Problem details =
Retype nothing but the lines from the start of the material up to and including the line with "A somewhat silly". Pictures don't belong in the copy.

The input =
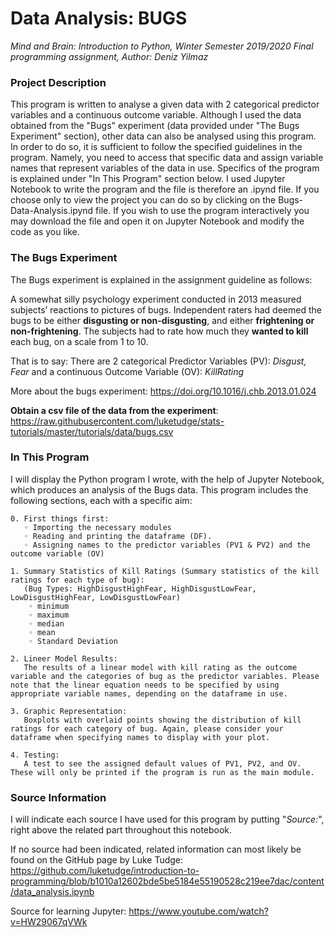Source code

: # Data Analysis: BUGS

*Mind and Brain: Introduction to Python,
Winter Semester 2019/2020 Final programming assignment,
Author: Deniz Yilmaz*


### Project Description

This program is written to analyse a given data with 2 categorical predictor variables and a continuous outcome variable. Although I used the data obtained from the "Bugs" experiment (data provided under "The Bugs Experiment" section), other data can also be analysed using this program. In order to do so, it is sufficient to follow the specified guidelines in the program. Namely, you need to access that specific data and assign variable names that represent variables of the data in use. Specifics of the program is explained under "In This Program" section below.
I used Jupyter Notebook to write the program and the file is therefore an .ipynd file. If you choose only to view the project you can do so by clicking on the Bugs-Data-Analysis.ipynd file. If you wish to use the program interactively you may download the file and open it on Jupyter Notebook and modify the code as you like.

### The Bugs Experiment

The Bugs experiment is explained in the assignment guideline as follows: 

A somewhat silly psychology experiment conducted in 2013 measured subjects’ reactions to pictures of bugs. 
Independent raters had deemed the bugs to be either **disgusting or non-disgusting**, 
and either **frightening or non-frightening**. 
The subjects had to rate how much they **wanted to kill** each bug, on a scale from 1 to 10. 

That is to say:
There are 2 categorical Predictor Variables (PV): *Disgust, Fear* and a continuous Outcome Variable (OV): *KillRating*

More about the bugs experiment: 
https://doi.org/10.1016/j.chb.2013.01.024

**Obtain a csv file of the data from the experiment**:
https://raw.githubusercontent.com/luketudge/stats-tutorials/master/tutorials/data/bugs.csv 

### In This Program

I will display the Python program I wrote, with the help of Jupyter Notebook, which produces an analysis of the Bugs data. 
This program includes the following sections, each with a specific aim:

    0. First things first: 
       ◦ Importing the necessary modules
       ◦ Reading and printing the dataframe (DF).
       ◦ Assigning names to the predictor variables (PV1 & PV2) and the outcome variable (OV)

    1. Summary Statistics of Kill Ratings (Summary statistics of the kill ratings for each type of bug):
       (Bug Types: HighDisgustHighFear, HighDisgustLowFear, LowDisgustHighFear, LowDisgustLowFear)
        ◦ minimum
        ◦ maximum
        ◦ median
        ◦ mean
        ◦ Standard Deviation

    2. Lineer Model Results:
       The results of a linear model with kill rating as the outcome variable and the categories of bug as the predictor variables. Please        note that the linear equation needs to be specified by using appropriate variable names, depending on the dataframe in use.

    3. Graphic Representation:
       Boxplots with overlaid points showing the distribution of kill ratings for each category of bug. Again, please consider your              dataframe when specifying names to display with your plot.
       
    4. Testing:
       A test to see the assigned default values of PV1, PV2, and OV. These will only be printed if the program is run as the main module. 

### Source Information

I will indicate each source I have used for this program by putting "*Source:*", right above the related part throughout this notebook.

If no source had been indicated, related information can most likely be found on the GitHub page by Luke Tudge:
https://github.com/luketudge/introduction-to-programming/blob/b1010a12602bde5be5184e55190528c219ee7dac/content/data_analysis.ipynb

Source for learning Jupyter: 
https://www.youtube.com/watch?v=HW29067qVWk



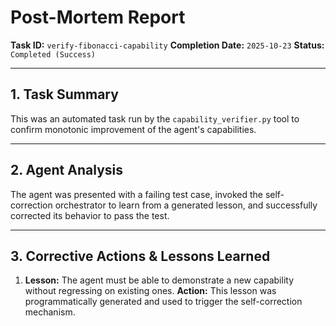 
# Post-Mortem Report

**Task ID:** `verify-fibonacci-capability`
**Completion Date:** `2025-10-23`
**Status:** `Completed (Success)`

---

## 1. Task Summary

This was an automated task run by the `capability_verifier.py` tool to confirm
monotonic improvement of the agent's capabilities.

---

## 2. Agent Analysis

The agent was presented with a failing test case, invoked the self-correction
orchestrator to learn from a generated lesson, and successfully corrected its
behavior to pass the test.

---

## 3. Corrective Actions & Lessons Learned

1.  **Lesson:** The agent must be able to demonstrate a new capability without regressing on existing ones.
    **Action:** This lesson was programmatically generated and used to trigger the self-correction mechanism.
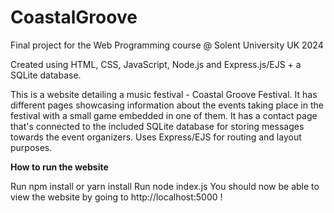 # CoastalGroove
Final project for the Web Programming course @ Solent University UK 2024 

Created using HTML, CSS, JavaScript, Node.js and Express.js/EJS + a SQLite database.

This is a website detailing a music festival - Coastal Groove Festival. It has different pages showcasing information about the events taking place in the festival with a small game embedded in one of them. It has a contact page that's connected to the included SQLite database for storing messages towards the event organizers. Uses Express/EJS for routing and layout purposes.

**How to run the website**

Run npm install or yarn install
Run node index.js
You should now be able to view the website by going to http://localhost:5000 !

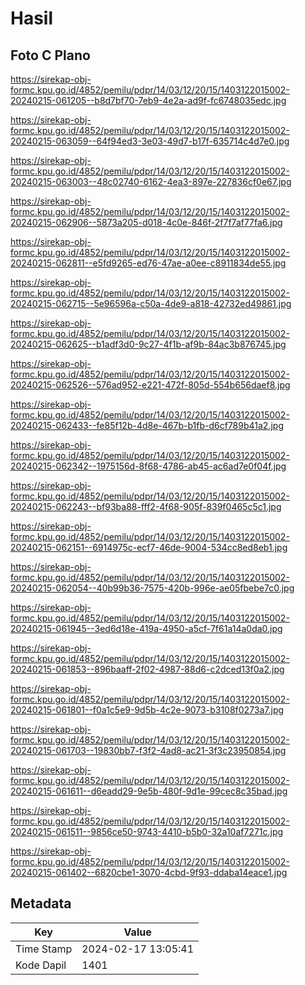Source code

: # Hasil

## Foto C Plano

https://sirekap-obj-formc.kpu.go.id/4852/pemilu/pdpr/14/03/12/20/15/1403122015002-20240215-061205--b8d7bf70-7eb9-4e2a-ad9f-fc6748035edc.jpg

https://sirekap-obj-formc.kpu.go.id/4852/pemilu/pdpr/14/03/12/20/15/1403122015002-20240215-063059--64f94ed3-3e03-49d7-b17f-635714c4d7e0.jpg

https://sirekap-obj-formc.kpu.go.id/4852/pemilu/pdpr/14/03/12/20/15/1403122015002-20240215-063003--48c02740-6162-4ea3-897e-227836cf0e67.jpg

https://sirekap-obj-formc.kpu.go.id/4852/pemilu/pdpr/14/03/12/20/15/1403122015002-20240215-062906--5873a205-d018-4c0e-846f-2f7f7af77fa6.jpg

https://sirekap-obj-formc.kpu.go.id/4852/pemilu/pdpr/14/03/12/20/15/1403122015002-20240215-062811--e5fd9265-ed76-47ae-a0ee-c8911834de55.jpg

https://sirekap-obj-formc.kpu.go.id/4852/pemilu/pdpr/14/03/12/20/15/1403122015002-20240215-062715--5e96596a-c50a-4de9-a818-42732ed49861.jpg

https://sirekap-obj-formc.kpu.go.id/4852/pemilu/pdpr/14/03/12/20/15/1403122015002-20240215-062625--b1adf3d0-9c27-4f1b-af9b-84ac3b876745.jpg

https://sirekap-obj-formc.kpu.go.id/4852/pemilu/pdpr/14/03/12/20/15/1403122015002-20240215-062526--576ad952-e221-472f-805d-554b656daef8.jpg

https://sirekap-obj-formc.kpu.go.id/4852/pemilu/pdpr/14/03/12/20/15/1403122015002-20240215-062433--fe85f12b-4d8e-467b-b1fb-d6cf789b41a2.jpg

https://sirekap-obj-formc.kpu.go.id/4852/pemilu/pdpr/14/03/12/20/15/1403122015002-20240215-062342--1975156d-8f68-4786-ab45-ac6ad7e0f04f.jpg

https://sirekap-obj-formc.kpu.go.id/4852/pemilu/pdpr/14/03/12/20/15/1403122015002-20240215-062243--bf93ba88-fff2-4f68-905f-839f0465c5c1.jpg

https://sirekap-obj-formc.kpu.go.id/4852/pemilu/pdpr/14/03/12/20/15/1403122015002-20240215-062151--6914975c-ecf7-46de-9004-534cc8ed8eb1.jpg

https://sirekap-obj-formc.kpu.go.id/4852/pemilu/pdpr/14/03/12/20/15/1403122015002-20240215-062054--40b99b36-7575-420b-996e-ae05fbebe7c0.jpg

https://sirekap-obj-formc.kpu.go.id/4852/pemilu/pdpr/14/03/12/20/15/1403122015002-20240215-061945--3ed6d18e-419a-4950-a5cf-7f61a14a0da0.jpg

https://sirekap-obj-formc.kpu.go.id/4852/pemilu/pdpr/14/03/12/20/15/1403122015002-20240215-061853--896baaff-2f02-4987-88d6-c2dced13f0a2.jpg

https://sirekap-obj-formc.kpu.go.id/4852/pemilu/pdpr/14/03/12/20/15/1403122015002-20240215-061801--f0a1c5e9-9d5b-4c2e-9073-b3108f0273a7.jpg

https://sirekap-obj-formc.kpu.go.id/4852/pemilu/pdpr/14/03/12/20/15/1403122015002-20240215-061703--19830bb7-f3f2-4ad8-ac21-3f3c23950854.jpg

https://sirekap-obj-formc.kpu.go.id/4852/pemilu/pdpr/14/03/12/20/15/1403122015002-20240215-061611--d6eadd29-9e5b-480f-9d1e-99cec8c35bad.jpg

https://sirekap-obj-formc.kpu.go.id/4852/pemilu/pdpr/14/03/12/20/15/1403122015002-20240215-061511--9856ce50-9743-4410-b5b0-32a10af7271c.jpg

https://sirekap-obj-formc.kpu.go.id/4852/pemilu/pdpr/14/03/12/20/15/1403122015002-20240215-061402--6820cbe1-3070-4cbd-9f93-ddaba14eace1.jpg


## Metadata

| Key        | Value               |
| ---------- | ------------------- |
| Time Stamp | 2024-02-17 13:05:41 |
| Kode Dapil | 1401                |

Finished task =
Source code

: # Data Analysis: BUGS

*Mind and Brain: Introduction to Python,
Winter Semester 2019/2020 Final programming assignment,
Author: Deniz Yilmaz*


### Project Description

This program is written to analyse a given data with 2 categorical predictor variables and a continuous outcome variable. Although I used the data obtained from the "Bugs" experiment (data provided under "The Bugs Experiment" section), other data can also be analysed using this program. In order to do so, it is sufficient to follow the specified guidelines in the program. Namely, you need to access that specific data and assign variable names that represent variables of the data in use. Specifics of the program is explained under "In This Program" section below.
I used Jupyter Notebook to write the program and the file is therefore an .ipynd file. If you choose only to view the project you can do so by clicking on the Bugs-Data-Analysis.ipynd file. If you wish to use the program interactively you may download the file and open it on Jupyter Notebook and modify the code as you like.

### The Bugs Experiment

The Bugs experiment is explained in the assignment guideline as follows: 

A somewhat silly psychology experiment conducted in 2013 measured subjects’ reactions to pictures of bugs. 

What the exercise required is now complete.